Sunday, January 15, 2012

Tips For Hiking Alone

Know the area. People take for granted how much they know about the natural environment in which they live. Odds are, you can identify the poisonous vegetation in your area, are familiar with what kinds of wild animals you might run into, and know how extreme the temperatures can get. So if you’re going to start hiking by yourself, it’s best to do so near your hometown. Even better, try a place you’ve visited before with friends. You’ll be surprised at how different things look on your own.

Tell someone of your whereabouts. Be sure to check in with a friend about where you’re going, and when you plan on getting home.  (Don’t forget to call them when you get back – you don’t want to leave them worrying, do you?) In case something does happen (of course it won’t, but if it does) someone will know right away that you’re missing. Once you’ve told someone where you’re headed, stick to that plan! No changing your mind at the last minute and taking a different trail.You want everyone to have an accurate idea of where you are, so that help can find you if you need it.

Check in at the ranger station. This is always a good idea. Whenever you go on a hike, be sure to stop by the ranger’s station. Give them your name, and let them know that you’ll be hiking alone. Tell them that you’ll check in again on your way out.  (Once again, don’t forget to do so!) Be sure to clear your hiking route with the park rangers – they will know which trails are open, and which are the best (and safest) for solo hikers.

Read the weather report. I near the Great Smoky Mountains , where we have a saying: If you don’t like the weather, wait 5 minutes. I’ve literally seen a sky go from sunny and cloudless to dark and hailing in about 15 minutes. Fortunately, I was inside at the time. But if you’re hiking and the weather turns foul, odds are you won’t have time to get yourself back to your vehicle or to a ranger station without getting soaked first. So check the weather report before you leave, and pay attention to the sky – and your fellow hikers. If everyone else is headed back to their cars, that’s a sign that you should, too.

Choose a busy trail. Trails that see lots of foot traffic are better-maintained and safer than more secluded ones. Plus you’re bound to run into a few other explorers, so if you need it, help will just be a few shouts away. Don’t worry that your alone-time will be interrupted – even on popular trails, you might pass a lot of people, but I can guarantee that few will stop to chat – after all, they’re hiking.

Know your limitations. If you rarely work out and get winded walking to the mailbox and back, then maybe you shouldn’t commit to a seven-mile hike. Err on the side of caution and remember that fatigue can creep up on you. Try a neighborhood hike first, to see what you’re able to do and how quick your pace is. This will better help you gauge your abilities (and your time) when you go out alone in the woods.

Stick to the path. It seems like most disastrous hiking stories begin when someone willingly takes a wrong turn. However tempting it might be, don’t wander off the trail and into the woods. Your trampling could cause a lot of damage to plant and animal life. Even worse, you could step onto unstable ground (think rock slides or avalanches).
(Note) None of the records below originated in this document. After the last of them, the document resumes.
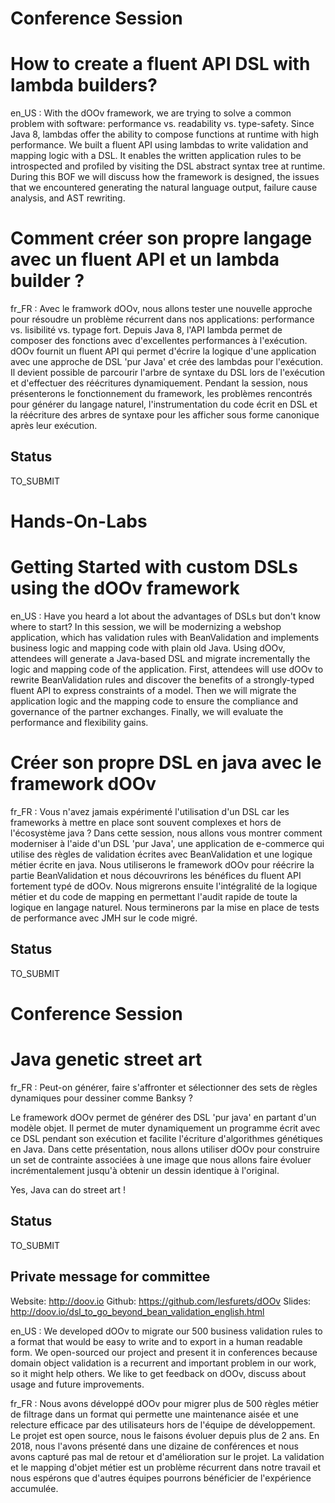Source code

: # Conference Session

# How to create a fluent API DSL with lambda builders? 

en_US : With the dOOv framework, we are trying to solve a common problem with software: 
performance vs. readability vs. type-safety. Since Java 8, lambdas offer the 
ability to compose functions at runtime with high performance. We built a 
fluent API using lambdas to write validation and mapping logic with a DSL. It 
enables the written application rules to be introspected and profiled by 
visiting the DSL abstract syntax tree at runtime. During this BOF we will 
discuss how the framework is designed, the issues that we encountered 
generating the natural language output, failure cause analysis, and AST 
rewriting.

# Comment créer son propre langage avec un fluent API et un lambda builder ?

fr_FR : Avec le framwork dOOv, nous allons tester une nouvelle approche pour résoudre un problème
récurrent dans nos applications: performance vs. lisibilité vs. typage fort.
Depuis Java 8, l'API lambda permet de composer des fonctions avec d'excellentes performances à l'exécution.
dOOv fournit un fluent API qui permet d'écrire la logique d'une application avec une approche
de DSL 'pur Java' et crée des lambdas pour l'exécution.
Il devient possible de parcourir l'arbre de syntaxe du DSL lors de l'exécution et d'effectuer
des réécritures dynamiquement. Pendant la session, nous présenterons le fonctionnement du framework,
les problèmes rencontrés pour générer du langage naturel, l'instrumentation du code écrit en DSL et 
la réécriture des arbres de syntaxe pour les afficher sous forme canonique après leur exécution.

## Status 

TO_SUBMIT

# Hands-On-Labs

# Getting Started with custom DSLs using the dOOv framework

en_US : Have you heard a lot about the advantages of DSLs but don't know where to 
start? In this session, we will be modernizing a webshop application,
which has validation rules with BeanValidation and implements 
business logic and mapping code with plain old Java. Using dOOv, 
attendees will generate a Java-based DSL and migrate incrementally the 
logic and mapping code of the application. First, attendees will use 
dOOv to rewrite BeanValidation rules and discover the benefits of a 
strongly-typed fluent API to express constraints of a model.
Then we will migrate the application logic and the mapping code to ensure 
the compliance and governance of the partner exchanges. Finally, we will 
evaluate the performance and flexibility gains.

# Créer son propre DSL en java avec le framework dOOv

fr_FR : Vous n'avez jamais expérimenté l'utilisation d'un DSL car les frameworks
à mettre en place sont souvent complexes et hors de l'écosystème java ?
Dans cette session, nous allons vous montrer comment moderniser à l'aide d'un
DSL 'pur Java', une application de e-commerce qui utilise des règles de validation
écrites avec BeanValidation et une logique métier écrite en java.
Nous utiliserons le framework dOOv pour réécrire la partie BeanValidation et nous
découvrirons les bénéfices du fluent API fortement typé de dOOv.
Nous migrerons ensuite l'intégralité de la logique métier et du code de mapping en
permettant l'audit rapide de toute la logique en langage naturel.
Nous terminerons par la mise en place de tests de performance avec JMH sur le code migré.

## Status

TO_SUBMIT

# Conference Session

# Java genetic street art

fr_FR : Peut-on générer, faire s'affronter et sélectionner des sets de règles dynamiques
pour dessiner comme Banksy ?

Le framework dOOv permet de générer des DSL 'pur java' en partant d'un modèle objet.
Il permet de muter dynamiquement un programme écrit avec ce DSL pendant son exécution et facilite
l'écriture d'algorithmes génétiques en Java.
Dans cette présentation, nous allons utiliser dOOv pour construire un set de contrainte associées
à une image que nous allons faire évoluer incrémentalement jusqu'à obtenir un dessin identique à l'original.

Yes, Java can do street art !

## Status

TO_SUBMIT

## Private message for committee

Website: http://doov.io
Github: https://github.com/lesfurets/dOOv
Slides: http://doov.io/dsl_to_go_beyond_bean_validation_english.html



en_US : We developed dOOv to migrate our 500 business validation rules to a format that
would be easy to write and to export in a human readable form. We open-sourced
our project and present it in conferences because domain object validation is a
recurrent and important problem in our work, so it might help others. We like
to get feedback on dOOv, discuss about usage and future improvements.

fr_FR : Nous avons développé dOOv pour migrer plus de 500 règles métier de filtrage dans un
format qui permette une maintenance aisée et une relecture efficace par des utilisateurs
hors de l'équipe de développement. Le projet est open source, nous le faisons évoluer depuis
plus de 2 ans.
En 2018, nous l'avons présenté dans une dizaine de conférences et nous avons capturé pas mal de retour
et d'amélioration sur le projet.
La validation et le mapping d'objet métier est un problème récurrent dans notre travail et
nous espérons que d'autres équipes pourrons bénéficier de l'expérience accumulée.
Not only is going off-trail dangerous (because, let’s face it, you will get lost), it’s also illegal in many national parks.

Bring supplies. Always bring the following with you: a sweater, a snack, a map, a first-aid kit, and more water than you think you’ll need. When you’re alone, you won’t have anyone else to mooch off of. And convenience stores aren’t exactly easy to come by when you’re in the middle of the woods. Be responsible: stay hydrated, keep your blood-sugar up, and take care not to get too cold or too over-heated. Since you’re on your own, it’s up to you to take care of yourself.

Make sure your vehicle is up to it. There’s nothing worse than returning from a hike to the comfort of your vehicle to find the engine is dead. Or worse still, not getting to your hike at all because your car died on the way. And since a lot of hiking areas are away from the city, on rural roads that don’t see a lot of traffic, you could be in a lot of trouble if your car breaks down. So make sure that your vehicle is up to the task – whether it’s dirt roads or highway driving – and will get you where you need to go and back home again, safely.